2. Diaspora through Migration: This group applies to Black Africans who have emigrated from the continent in order to seek education, employment and better living for themselves and their children. Homecoming to this group is also sometimes ambivalent due to their long sojourns but deeply emotionally charged. Juanita’s poem is a typical example of how they feel due to strong emotional attachment to their homeland. It is believed that people from Sub-Saharan Africa, including many Black Africans, number at least 800million in Africa and over 140 million in the Western Hemisphere, representing around 14% of the world's population.

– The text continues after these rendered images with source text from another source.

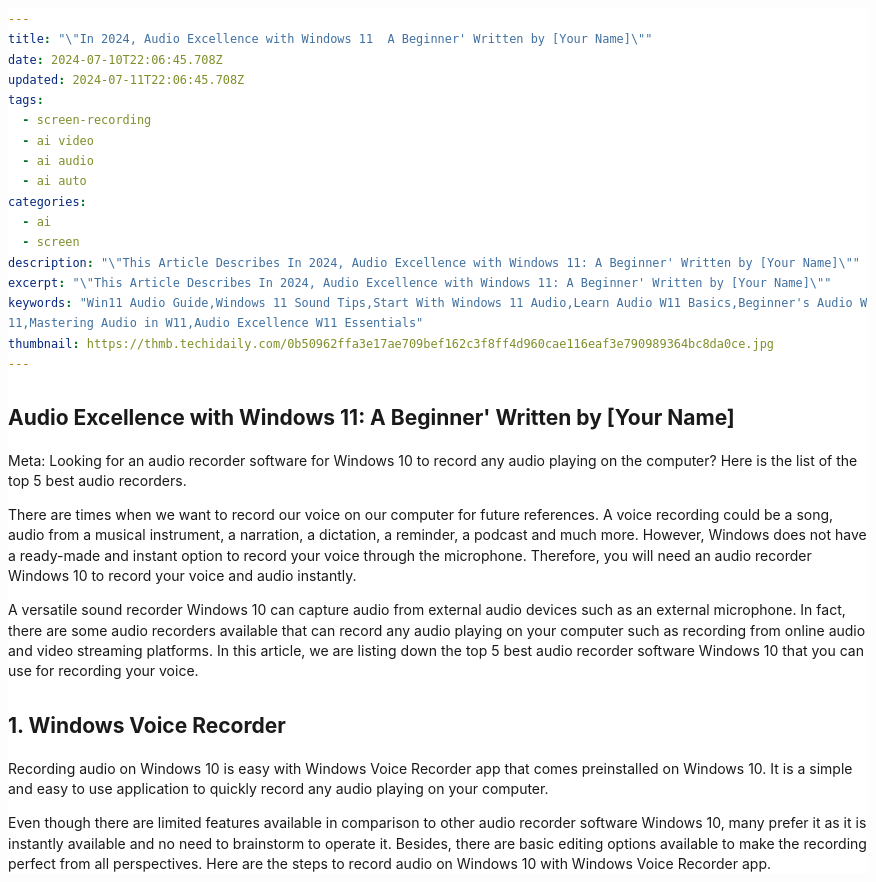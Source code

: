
 ```yaml
---
title: "\"In 2024, Audio Excellence with Windows 11  A Beginner' Written by [Your Name]\""
date: 2024-07-10T22:06:45.708Z
updated: 2024-07-11T22:06:45.708Z
tags: 
  - screen-recording
  - ai video
  - ai audio
  - ai auto
categories: 
  - ai
  - screen
description: "\"This Article Describes In 2024, Audio Excellence with Windows 11: A Beginner' Written by [Your Name]\""
excerpt: "\"This Article Describes In 2024, Audio Excellence with Windows 11: A Beginner' Written by [Your Name]\""
keywords: "Win11 Audio Guide,Windows 11 Sound Tips,Start With Windows 11 Audio,Learn Audio W11 Basics,Beginner's Audio W11,Mastering Audio in W11,Audio Excellence W11 Essentials"
thumbnail: https://thmb.techidaily.com/0b50962ffa3e17ae709bef162c3f8ff4d960cae116eaf3e790989364bc8da0ce.jpg
---
```


## Audio Excellence with Windows 11: A Beginner' Written by [Your Name]

Meta: Looking for an audio recorder software for Windows 10 to record any audio playing on the computer? Here is the list of the top 5 best audio recorders.

There are times when we want to record our voice on our computer for future references. A voice recording could be a song, audio from a musical instrument, a narration, a dictation, a reminder, a podcast and much more. However, Windows does not have a ready-made and instant option to record your voice through the microphone. Therefore, you will need an audio recorder Windows 10 to record your voice and audio instantly.

A versatile sound recorder Windows 10 can capture audio from external audio devices such as an external microphone. In fact, there are some audio recorders available that can record any audio playing on your computer such as recording from online audio and video streaming platforms. In this article, we are listing down the top 5 best audio recorder software Windows 10 that you can use for recording your voice.

## 1\. Windows Voice Recorder

Recording audio on Windows 10 is easy with Windows Voice Recorder app that comes preinstalled on Windows 10\. It is a simple and easy to use application to quickly record any audio playing on your computer.

Even though there are limited features available in comparison to other audio recorder software Windows 10, many prefer it as it is instantly available and no need to brainstorm to operate it. Besides, there are basic editing options available to make the recording perfect from all perspectives. Here are the steps to record audio on Windows 10 with Windows Voice Recorder app.
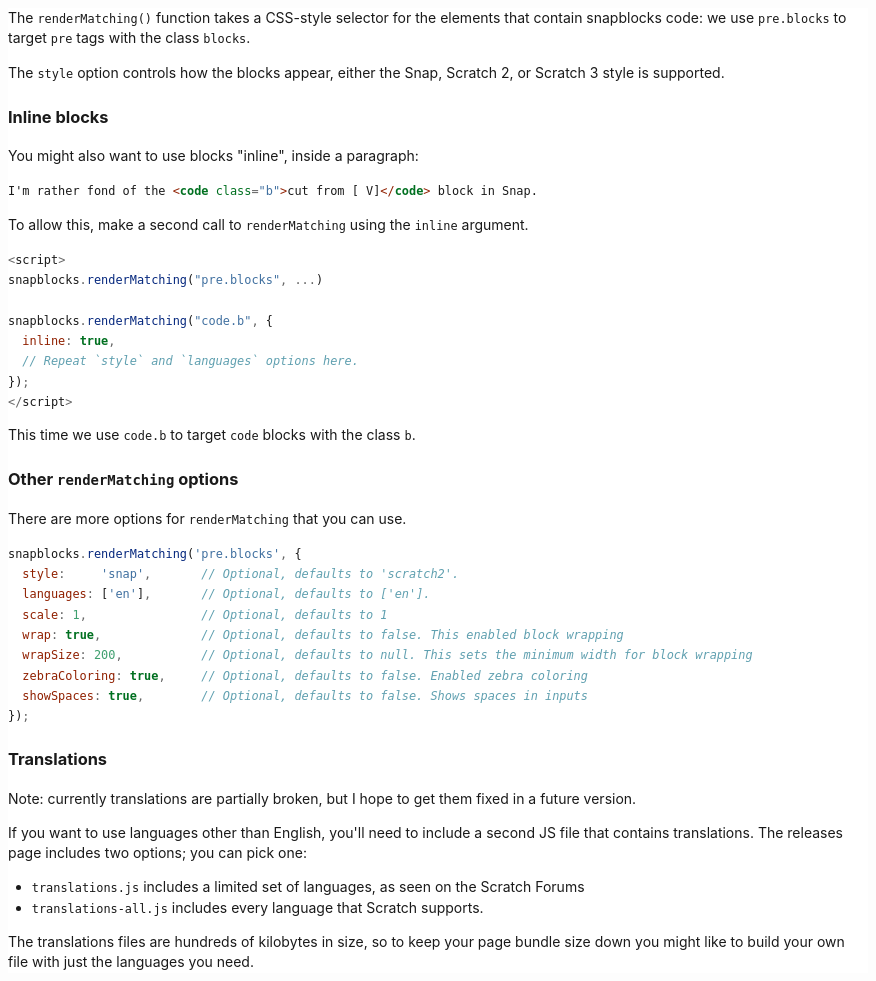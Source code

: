 The `renderMatching()` function takes a CSS-style selector for the elements that contain snapblocks code: we use `pre.blocks` to target `pre` tags with the class `blocks`.

The `style` option controls how the blocks appear, either the Snap, Scratch 2, or Scratch 3 style is supported.

### Inline blocks

You might also want to use blocks "inline", inside a paragraph:
```html
I'm rather fond of the <code class="b">cut from [ V]</code> block in Snap.
```

To allow this, make a second call to `renderMatching` using the `inline` argument.
```js
<script>
snapblocks.renderMatching("pre.blocks", ...)

snapblocks.renderMatching("code.b", {
  inline: true,
  // Repeat `style` and `languages` options here.
});
</script>
```
This time we use `code.b` to target `code` blocks with the class `b`.

### Other `renderMatching` options

There are more options for `renderMatching` that you can use.

```js
snapblocks.renderMatching('pre.blocks', {
  style:     'snap',       // Optional, defaults to 'scratch2'.
  languages: ['en'],       // Optional, defaults to ['en'].
  scale: 1,                // Optional, defaults to 1
  wrap: true,              // Optional, defaults to false. This enabled block wrapping
  wrapSize: 200,           // Optional, defaults to null. This sets the minimum width for block wrapping
  zebraColoring: true,     // Optional, defaults to false. Enabled zebra coloring
  showSpaces: true,        // Optional, defaults to false. Shows spaces in inputs
});
```

### Translations

Note: currently translations are partially broken, but I hope to get them fixed in a future version.

If you want to use languages other than English, you'll need to include a second JS file that contains translations.
The releases page includes two options; you can pick one:

* `translations.js` includes a limited set of languages, as seen on the Scratch Forums
* `translations-all.js` includes every language that Scratch supports.

The translations files are hundreds of kilobytes in size, so to keep your page bundle size down you might like to build your own file with just the languages you need.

But I say to all of you, Africa welcomes you home – “Akuaba!”

Dela Bobobee said...

The most memorable highpoint of this poem is the indigenous languages used. At the beginning we see the exchange of words between mother and daughter in Twi which is the most popular and by far the widely-spoken Ghanaian language.

Sore, maba fie.

Firi me so.

Maame, ma fe wo.

Enb3 ha me. 1

Five lines away to the end we notice another different Ghanaian language, Ewe.

Viny3 loh! 2.

This goes a long way to say, this young poet is bilingual or possibly a multi-linguist. It shows the daughter’s emotional attachment to her homeland, Ghana. It also emphasises what was underscored in the poem earlier on that:

For I am yours by birth.

Yes, this I know.

British by circumstance

Indeed Ghana @ 53, and most importantly your late dear Mama are definitely very proud of you for not forgetting one most unique element that makes you truly a Ghanaian: your roots; the native language.

Unfortunately, this cannot be said of many Ghanaians or perhaps other Africans in Diaspora. Most of them might have forgotten their roots already. It is a shame that most of this category of Africans don’t even teach their children to speak their mother tongue. It is a great tragedy that, African indigenous languages are part of the highly endangered species in the world. For every five minutes one native language disappears from the surface of the earth. I have said this before on OGOV that, Culture is like a snake where the bigger snakes swallow the smaller ones. Most of our native languages are disappearing very fast. This is also known as cultural imperialism. It is the practice of promoting a more powerful culture over a least known or desirable culture.

To all this, I say kudos to Juanita. Well done!

LS said...

I prefer to take the long view. Plp have been leaving Africa for over a million yrs, give or take a few hundred thousand.


Darko Antwi said...

Getting better and better. Welldone Juanita.